44 It submitted that the context in fact was quite different. It said that Siemens had specifically set up clause 13.4 as an answer to Tolco’s claim because it was, to quote Siemens, “time barred”. In other words Siemens was specifically asserting that clause 13.4 had the result that a claim otherwise available under the Act was defeated by clause 13.4. In that context all that the Adjudicator did, and all that he was required to do according to Tolco, was to state the self-evident effect of s34. The effect of section 34 is that any contractual provision purportedly restricting the operation of the Act is void. Siemens were contending for precisely that result from clause 13.4 - which the Act specifically invalidates. There was no further reasoning to be stated. Anything more according to Tolco would have been entirely otiose.

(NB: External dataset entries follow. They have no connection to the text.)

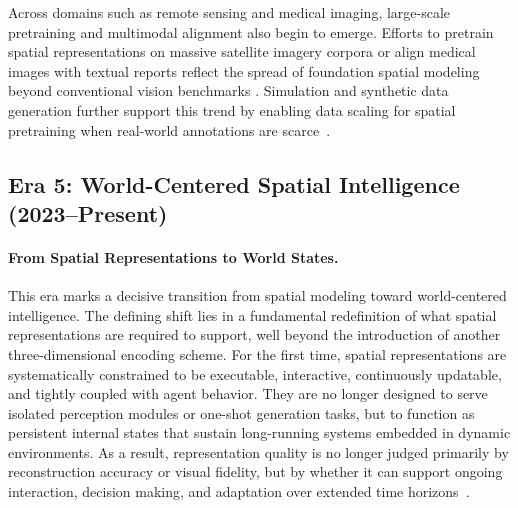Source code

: Across domains such as remote sensing and medical imaging, large-scale pretraining and multimodal alignment also begin to emerge.
Efforts to pretrain spatial representations on massive satellite imagery corpora or align medical images with textual reports reflect the spread of foundation spatial modeling beyond conventional vision benchmarks \cite{cong2022satmae,sun2022ringmo}.
Simulation and synthetic data generation further support this trend by enabling data scaling for spatial pretraining when real-world annotations are scarce~\cite{Cabon2020VirtualKITTI2,pfaff2025scalable,xu2025stable}.











\subsection{Era 5: World-Centered Spatial Intelligence (2023--Present)}
\label{subsec:era-world-centered}





\paragraph{From Spatial Representations to World States.}
This era marks a decisive transition from spatial modeling toward world-centered intelligence.
The defining shift lies in a fundamental redefinition of what spatial representations are required to support, well beyond the introduction of another three-dimensional encoding scheme.
For the first time, spatial representations are systematically constrained to be executable, interactive, continuously updatable, and tightly coupled with agent behavior.
They are no longer designed to serve isolated perception modules or one-shot generation tasks, but to function as persistent internal states that sustain long-running systems embedded in dynamic environments.
As a result, representation quality is no longer judged primarily by reconstruction accuracy or visual fidelity, but by whether it can support ongoing interaction, decision making, and adaptation over extended time horizons~\cite{ha2018world,Feifei2025spatial}.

45 The question as to whether s34 will invalidate a particular provision of the contract is not a simple matter. Apart from the reference to
John Goss set out above one can also see the debate in Minister of Commerce v Contrax Plumbing [2004] NSWSC 823 at [31] - [43] at first instance and on appeal in Minister for Commerce v Contrax Plumbing [2005] NSWCA 142. A decision in any case requires a careful consideration of the Act and the effect of the particular provisions on the operation of the Act.

46 I have earlier in the first ground set out the various responses appearing in the documents which were before the adjudicator. Plainly the question of the interaction between clause 13.4 of the contract and s34 of the Act was before the adjudicator. The question was clearly raised in the adjudication application in clause 2.12 and I set out in paragraph 17 above Siemens’ response to this paragraph. It is notable that no reference is made to authority or to the factors which Siemens now suggest are necessary to consider in order to decide whether or not s34 had an effect on clause 13.4. In other parts of the documents Siemens had referred to legal authority where it thought it appropriate. The submission was nothing more than a denial of the proposition put forward by Tolco that clause 13.4 limited a claim under the Act and was void under s34.

47 The adjudicator is not necessarily legally trained and has to consider the submissions which are made to him. The submission made to him was a very simple one and in the absence of any further detail being put the simple response given by the adjudicator is appropriate. Having regard to the content of the submissions put to the adjudicator I would not conclude, as I am invited to by Siemens’ submissions, that the conclusion is arbitrary. All that the adjudicator has done is accept Tolco’s submission in preference to Siemens’ simple denial. All the adjudicator was doing was responding to the extent of the submissions put to him. If the submissions had included detail that the adjudicator did not refer to, then there may be some basis for inferring that the conclusion was arbitrary but that is not this case. In these circumstances this challenge fails.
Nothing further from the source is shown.